KOUT
- Rapid City, South Dakota; United States;
- Frequency: 98.7 MHz
- Branding: The Black Hills Favorite Country

Programming
- Format: Country

Ownership
- Owner: HomeSlice Media Group, LLC
- Sister stations: KBHB, KFXS, KKLS, KKMK, KRCS

Technical information
- Licensing authority: FCC
- Facility ID: 14642
- Class: C1
- ERP: 100,000 watts
- HAAT: 141 meters (463 feet)
- Transmitter coordinates: 44°04′13″N 103°15′01″W﻿ / ﻿44.07028°N 103.25028°W

Links
- Public license information: Public file; LMS;
- Website: http://www.katradio.com/

= KOUT =

Radio station in Rapid City, South Dakota

KOUT (98.7 FM, "Kat Country 98.7") is a radio station licensed to serve Rapid City, South Dakota. The station is owned by HomeSlice Media Group, LLC. It airs a country music format.
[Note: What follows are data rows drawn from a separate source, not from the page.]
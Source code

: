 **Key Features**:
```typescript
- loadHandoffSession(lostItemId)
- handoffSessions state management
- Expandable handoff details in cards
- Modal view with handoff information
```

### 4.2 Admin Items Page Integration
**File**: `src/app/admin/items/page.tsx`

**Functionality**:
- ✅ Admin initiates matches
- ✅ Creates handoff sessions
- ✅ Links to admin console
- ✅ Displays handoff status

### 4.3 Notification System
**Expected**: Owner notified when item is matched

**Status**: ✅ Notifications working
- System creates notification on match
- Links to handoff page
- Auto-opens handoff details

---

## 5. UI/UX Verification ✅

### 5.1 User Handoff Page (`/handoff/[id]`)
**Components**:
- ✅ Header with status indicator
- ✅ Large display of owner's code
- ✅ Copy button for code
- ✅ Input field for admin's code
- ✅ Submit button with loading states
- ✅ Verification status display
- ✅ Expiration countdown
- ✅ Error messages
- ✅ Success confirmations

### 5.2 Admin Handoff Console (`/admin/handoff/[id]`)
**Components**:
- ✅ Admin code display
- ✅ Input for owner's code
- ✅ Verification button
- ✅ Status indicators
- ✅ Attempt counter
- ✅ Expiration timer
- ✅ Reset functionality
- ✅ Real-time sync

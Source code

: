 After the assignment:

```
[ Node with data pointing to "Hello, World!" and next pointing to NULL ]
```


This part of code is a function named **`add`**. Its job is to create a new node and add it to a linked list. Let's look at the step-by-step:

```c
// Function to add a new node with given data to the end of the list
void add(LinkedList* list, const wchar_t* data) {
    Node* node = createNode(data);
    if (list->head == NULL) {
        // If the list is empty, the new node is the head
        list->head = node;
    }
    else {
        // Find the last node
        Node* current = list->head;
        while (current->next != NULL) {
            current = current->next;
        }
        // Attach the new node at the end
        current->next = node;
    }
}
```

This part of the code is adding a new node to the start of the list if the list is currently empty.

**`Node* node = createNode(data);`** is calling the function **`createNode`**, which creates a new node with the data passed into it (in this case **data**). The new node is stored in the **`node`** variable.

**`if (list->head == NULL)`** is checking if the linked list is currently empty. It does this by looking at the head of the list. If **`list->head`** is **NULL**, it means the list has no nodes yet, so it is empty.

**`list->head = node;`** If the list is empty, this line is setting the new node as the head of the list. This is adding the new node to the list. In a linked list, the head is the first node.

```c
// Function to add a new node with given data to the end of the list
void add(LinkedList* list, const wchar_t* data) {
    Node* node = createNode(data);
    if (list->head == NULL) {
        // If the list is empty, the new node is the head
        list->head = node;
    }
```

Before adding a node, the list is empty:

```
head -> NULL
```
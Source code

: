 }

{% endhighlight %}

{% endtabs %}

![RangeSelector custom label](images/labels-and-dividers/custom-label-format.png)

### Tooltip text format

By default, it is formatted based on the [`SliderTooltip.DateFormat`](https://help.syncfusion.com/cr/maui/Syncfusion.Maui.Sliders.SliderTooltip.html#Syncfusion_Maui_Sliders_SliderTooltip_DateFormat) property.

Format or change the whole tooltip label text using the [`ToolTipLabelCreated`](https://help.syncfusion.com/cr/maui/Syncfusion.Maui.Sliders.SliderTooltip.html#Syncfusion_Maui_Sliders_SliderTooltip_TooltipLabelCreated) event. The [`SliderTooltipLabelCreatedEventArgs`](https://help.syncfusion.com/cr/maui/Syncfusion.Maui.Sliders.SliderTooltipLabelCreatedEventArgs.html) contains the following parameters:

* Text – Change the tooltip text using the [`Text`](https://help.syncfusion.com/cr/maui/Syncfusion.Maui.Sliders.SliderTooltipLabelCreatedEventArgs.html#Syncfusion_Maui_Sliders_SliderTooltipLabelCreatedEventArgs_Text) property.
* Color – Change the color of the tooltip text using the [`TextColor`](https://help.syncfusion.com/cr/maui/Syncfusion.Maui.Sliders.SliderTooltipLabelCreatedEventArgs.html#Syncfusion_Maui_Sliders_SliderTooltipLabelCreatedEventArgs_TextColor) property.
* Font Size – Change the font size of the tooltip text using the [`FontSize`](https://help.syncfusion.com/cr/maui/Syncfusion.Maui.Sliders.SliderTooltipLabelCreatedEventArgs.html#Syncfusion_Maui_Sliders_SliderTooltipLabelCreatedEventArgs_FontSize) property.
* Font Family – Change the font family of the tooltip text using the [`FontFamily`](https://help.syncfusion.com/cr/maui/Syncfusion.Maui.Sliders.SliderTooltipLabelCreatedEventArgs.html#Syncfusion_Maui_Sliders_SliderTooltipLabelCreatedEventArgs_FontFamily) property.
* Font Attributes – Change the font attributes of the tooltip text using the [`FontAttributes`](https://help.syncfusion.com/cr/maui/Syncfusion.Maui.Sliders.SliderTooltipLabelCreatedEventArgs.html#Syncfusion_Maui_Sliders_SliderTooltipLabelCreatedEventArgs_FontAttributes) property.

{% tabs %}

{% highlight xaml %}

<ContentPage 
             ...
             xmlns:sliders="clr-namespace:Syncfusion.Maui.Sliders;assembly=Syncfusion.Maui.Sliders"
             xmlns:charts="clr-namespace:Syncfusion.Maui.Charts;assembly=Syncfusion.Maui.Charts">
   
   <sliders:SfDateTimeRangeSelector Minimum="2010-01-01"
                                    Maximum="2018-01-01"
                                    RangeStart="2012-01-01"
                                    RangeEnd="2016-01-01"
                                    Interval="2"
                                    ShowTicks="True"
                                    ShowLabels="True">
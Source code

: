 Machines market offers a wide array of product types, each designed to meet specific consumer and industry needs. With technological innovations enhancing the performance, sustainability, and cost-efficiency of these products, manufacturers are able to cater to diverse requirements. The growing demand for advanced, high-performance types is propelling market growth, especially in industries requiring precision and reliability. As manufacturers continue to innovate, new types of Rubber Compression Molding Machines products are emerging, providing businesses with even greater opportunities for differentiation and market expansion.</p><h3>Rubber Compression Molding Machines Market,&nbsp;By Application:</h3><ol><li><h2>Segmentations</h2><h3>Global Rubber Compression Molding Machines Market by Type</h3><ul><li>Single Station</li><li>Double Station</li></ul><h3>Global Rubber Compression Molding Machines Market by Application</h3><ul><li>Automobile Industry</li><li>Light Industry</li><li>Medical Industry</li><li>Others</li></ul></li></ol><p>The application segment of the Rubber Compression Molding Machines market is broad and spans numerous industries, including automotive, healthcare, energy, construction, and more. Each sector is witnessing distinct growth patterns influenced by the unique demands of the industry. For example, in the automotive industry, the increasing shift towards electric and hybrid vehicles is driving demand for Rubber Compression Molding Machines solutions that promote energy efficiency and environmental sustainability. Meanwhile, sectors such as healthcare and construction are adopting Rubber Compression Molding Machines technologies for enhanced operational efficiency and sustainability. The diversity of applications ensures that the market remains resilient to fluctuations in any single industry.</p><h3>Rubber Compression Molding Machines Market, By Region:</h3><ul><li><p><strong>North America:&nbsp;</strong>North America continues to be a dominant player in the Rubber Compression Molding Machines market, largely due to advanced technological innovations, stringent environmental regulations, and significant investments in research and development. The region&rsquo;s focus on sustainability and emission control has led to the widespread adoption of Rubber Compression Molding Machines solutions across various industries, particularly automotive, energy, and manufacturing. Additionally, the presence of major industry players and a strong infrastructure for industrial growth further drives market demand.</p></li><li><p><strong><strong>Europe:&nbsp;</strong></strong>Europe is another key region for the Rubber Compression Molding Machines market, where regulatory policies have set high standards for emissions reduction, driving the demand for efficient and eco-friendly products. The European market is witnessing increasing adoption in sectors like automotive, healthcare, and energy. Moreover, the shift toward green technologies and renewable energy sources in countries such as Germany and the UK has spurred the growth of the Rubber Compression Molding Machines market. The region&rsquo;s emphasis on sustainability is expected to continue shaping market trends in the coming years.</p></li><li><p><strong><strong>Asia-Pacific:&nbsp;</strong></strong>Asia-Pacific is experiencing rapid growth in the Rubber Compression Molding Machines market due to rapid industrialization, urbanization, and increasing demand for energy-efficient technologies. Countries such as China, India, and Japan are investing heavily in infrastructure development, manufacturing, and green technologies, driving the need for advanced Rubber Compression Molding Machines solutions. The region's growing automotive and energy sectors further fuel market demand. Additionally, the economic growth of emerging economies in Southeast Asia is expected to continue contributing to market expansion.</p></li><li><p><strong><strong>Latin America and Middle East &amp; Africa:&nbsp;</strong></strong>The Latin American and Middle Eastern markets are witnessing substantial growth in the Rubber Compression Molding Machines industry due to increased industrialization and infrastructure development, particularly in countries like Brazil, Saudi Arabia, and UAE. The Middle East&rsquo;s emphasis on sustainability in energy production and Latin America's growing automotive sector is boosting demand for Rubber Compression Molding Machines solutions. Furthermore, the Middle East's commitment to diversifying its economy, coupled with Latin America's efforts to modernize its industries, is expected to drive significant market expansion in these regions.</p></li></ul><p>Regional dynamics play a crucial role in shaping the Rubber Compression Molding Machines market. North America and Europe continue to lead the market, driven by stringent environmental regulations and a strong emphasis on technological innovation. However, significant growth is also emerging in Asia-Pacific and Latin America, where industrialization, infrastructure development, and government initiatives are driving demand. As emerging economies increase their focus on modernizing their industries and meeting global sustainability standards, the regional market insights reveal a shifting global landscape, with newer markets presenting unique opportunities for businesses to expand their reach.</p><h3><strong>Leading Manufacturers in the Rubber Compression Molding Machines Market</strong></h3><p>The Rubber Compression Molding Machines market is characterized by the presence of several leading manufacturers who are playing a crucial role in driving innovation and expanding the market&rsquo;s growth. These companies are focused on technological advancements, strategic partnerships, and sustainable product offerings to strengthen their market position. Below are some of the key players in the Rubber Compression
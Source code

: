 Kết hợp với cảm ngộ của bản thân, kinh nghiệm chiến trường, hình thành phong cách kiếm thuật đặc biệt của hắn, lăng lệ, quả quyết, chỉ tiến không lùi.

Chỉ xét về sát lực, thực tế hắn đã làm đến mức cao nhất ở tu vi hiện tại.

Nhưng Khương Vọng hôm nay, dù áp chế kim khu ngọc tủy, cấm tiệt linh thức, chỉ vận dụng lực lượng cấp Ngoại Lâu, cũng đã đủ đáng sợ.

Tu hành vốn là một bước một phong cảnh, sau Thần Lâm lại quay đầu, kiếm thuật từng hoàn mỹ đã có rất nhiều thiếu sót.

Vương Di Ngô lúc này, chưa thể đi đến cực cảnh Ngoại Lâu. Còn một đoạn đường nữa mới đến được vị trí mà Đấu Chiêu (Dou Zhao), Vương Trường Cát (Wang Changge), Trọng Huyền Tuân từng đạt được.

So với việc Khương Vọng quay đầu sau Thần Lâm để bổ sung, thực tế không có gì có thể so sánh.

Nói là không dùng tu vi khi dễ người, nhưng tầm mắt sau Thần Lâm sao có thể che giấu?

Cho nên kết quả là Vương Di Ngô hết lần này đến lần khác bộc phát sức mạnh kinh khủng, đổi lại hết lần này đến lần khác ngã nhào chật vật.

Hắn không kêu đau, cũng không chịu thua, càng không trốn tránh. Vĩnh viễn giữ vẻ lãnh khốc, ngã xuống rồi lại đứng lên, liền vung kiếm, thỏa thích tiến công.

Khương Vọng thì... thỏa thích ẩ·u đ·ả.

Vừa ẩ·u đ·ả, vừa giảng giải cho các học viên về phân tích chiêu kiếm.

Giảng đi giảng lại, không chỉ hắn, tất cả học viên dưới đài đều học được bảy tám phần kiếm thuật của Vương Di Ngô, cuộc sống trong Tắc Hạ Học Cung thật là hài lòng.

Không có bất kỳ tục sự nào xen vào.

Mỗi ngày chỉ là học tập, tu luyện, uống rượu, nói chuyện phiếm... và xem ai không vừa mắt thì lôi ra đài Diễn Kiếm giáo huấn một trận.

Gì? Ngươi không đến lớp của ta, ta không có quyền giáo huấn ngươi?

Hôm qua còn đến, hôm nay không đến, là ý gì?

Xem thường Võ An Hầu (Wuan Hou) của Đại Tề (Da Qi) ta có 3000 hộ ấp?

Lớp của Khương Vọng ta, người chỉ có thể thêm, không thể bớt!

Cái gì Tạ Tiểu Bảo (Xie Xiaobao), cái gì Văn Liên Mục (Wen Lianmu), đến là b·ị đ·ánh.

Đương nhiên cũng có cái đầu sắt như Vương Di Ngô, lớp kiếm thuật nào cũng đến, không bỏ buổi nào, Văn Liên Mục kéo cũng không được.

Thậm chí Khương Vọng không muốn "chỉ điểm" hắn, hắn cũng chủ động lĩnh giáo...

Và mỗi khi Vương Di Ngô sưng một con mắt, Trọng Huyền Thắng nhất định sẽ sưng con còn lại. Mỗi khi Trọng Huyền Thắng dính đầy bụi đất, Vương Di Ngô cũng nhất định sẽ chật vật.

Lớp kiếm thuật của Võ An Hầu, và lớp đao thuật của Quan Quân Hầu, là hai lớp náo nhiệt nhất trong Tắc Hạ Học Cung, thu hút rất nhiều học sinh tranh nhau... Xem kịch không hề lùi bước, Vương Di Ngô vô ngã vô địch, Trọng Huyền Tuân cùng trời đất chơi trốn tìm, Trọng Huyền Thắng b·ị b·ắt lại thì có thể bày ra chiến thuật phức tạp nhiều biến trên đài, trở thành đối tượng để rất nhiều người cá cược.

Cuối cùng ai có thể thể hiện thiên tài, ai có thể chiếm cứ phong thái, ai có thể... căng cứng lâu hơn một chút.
The station was assigned the KOUT call letters by the Federal Communications Commission on November 29, 1991.

Notable on-air personalities include "The Roadhouse" with Amy, Brandon Jones, Dean Taylor, and the "2nd Shift" with Mark Houston, Dean Taylor, Leslie Lane, and Stitch. Syndicated show The Big Time with Whitney Allen on evenings.

==Ownership==
In May 1999, Triad Broadcasting reached a deal to acquire this station from brothers Jim and Tom Ingstad as part of a twelve-station deal valued at a reported $37.8 million.

In July 2006, Schurz Communications reached an agreement to buy this station from Triad Broadcasting Co. as part of a six-station deal valued at a reported $19 million. Schurz Communications created the Black Hills broadcast division, New Rushmore Radio, now known as Rushmore Media Company, Inc.

Schurz Communications announced on September 14, 2015 that it would exit broadcasting and sell its television and radio stations, including KOUT, to Gray Television for $442.5 million. Though Gray initially intended to keep Schurz' radio stations, on November 2, it announced that HomeSlice Media Group, LLC would acquire KOUT and the other Rushmore Media Company radio stations for $2.2 million; the deal reunites the stations with KBHB and KKLS, which HomeSlice acquired from Schurz in 2014 following its purchase of KOTA-TV. The sale to HomeSlice Media was consummated on February 15, 2016 at a price of $2.5 million.